Rosemary Valero-O'Connell is an American illustrator and cartoonist. She is known for her work with DC Comics and BOOM! Studios.

== Early life ==
Rosemary Valero-O'Connell was born in Minneapolis, Minnesota and raised in Zaragoza, Spain. She graduated from the Minneapolis College of Art and Design with a BFA in Comic Art in 2016. Valero began a working relationship with First Second Comics after her editor purchased a copy of a 22-page minicomic she had written over a summer from the Museum of Comics and Cartoon Art's festival.

== Career ==
On June 15, 2015, the cover art was revealed for the first graphic novel edition of Steven Universe, which Valero-O'Connell illustrated.

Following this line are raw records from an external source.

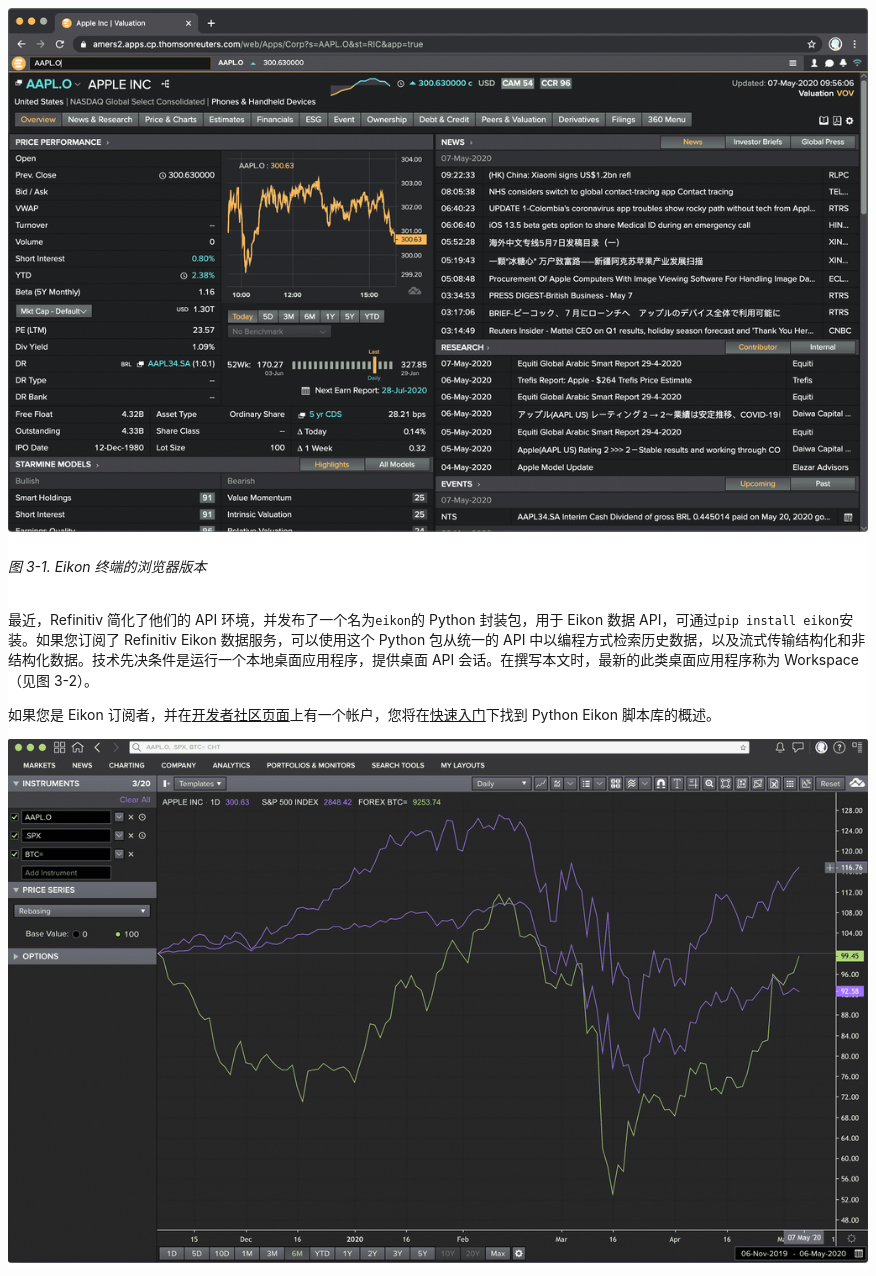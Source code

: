 ![pfat 0301](img/pfat_0301.png)

###### 图 3-1\. Eikon 终端的浏览器版本

最近，Refinitiv 简化了他们的 API 环境，并发布了一个名为`eikon`的 Python 封装包，用于 Eikon 数据 API，可通过`pip install eikon`安装。如果您订阅了 Refinitiv Eikon 数据服务，可以使用这个 Python 包从统一的 API 中以编程方式检索历史数据，以及流式传输结构化和非结构化数据。技术先决条件是运行一个本地桌面应用程序，提供桌面 API 会话。在撰写本文时，最新的此类桌面应用程序称为 Workspace（见图 3-2）。

如果您是 Eikon 订阅者，并在[开发者社区页面](https://oreil.ly/xowdi)上有一个帐户，您将在[快速入门](https://oreil.ly/7dnQx)下找到 Python Eikon 脚本库的概述。

![pfat 0302](img/pfat_0302.png)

The comic was released in December of that same year under the title "Steven Universe: Too Cool for School".

In 2016, Valero worked with DC Comics and BOOM! Studios on a crossover comic issue of Gotham Academy and Lumberjanes as primary illustrator.

In 2016, it was announced that she had begun illustrating a graphic novel with Mariko Tamaki for First Second, Laura Dean Keeps Breaking Up with Me.

=== Laura Dean Keeps Breaking Up with Me ===
The cover of Laura Dean Keeps Breaking Up with Me was revealed September 24, 2018.

The graphic novel was released May 7, 2019.

== Bibliography ==

=== Graphic novels ===

- What is Left (2017)
- Laura Dean Keeps Breaking Up with Me (2019)
- Don't Go Without Me (2020)

=== Comic series ===

- Steven Universe ("Steven Universe: Too Cool for School")
- Gotham Academy /Lumberjanes crossover

=== Web comics ===

- If Only Once, If Only For A Little While

== Awards ==
In 2018, Valero-O'Connell was nominated for two Eisner Awards, Best Coloring and Best Single Issue / One-Shot, for her comic What is Left. In 2019 Laura Dean Keeps Breaking Up With Me won the Ignatz Award for Outstanding Graphic Novel as well as the Best Children's or Young Adult Book Award from the Harvey Awards. In 2020, Valero-O'Connell won an Eisner Award for Best Penciller/Inker for her work on Laura Dean Keeps Breaking Up With Me, which also won an Eisner Award in the Best Publication for Teens category. Valero-O'Connell won the 2020 Ignatz Award for Outstanding Artist.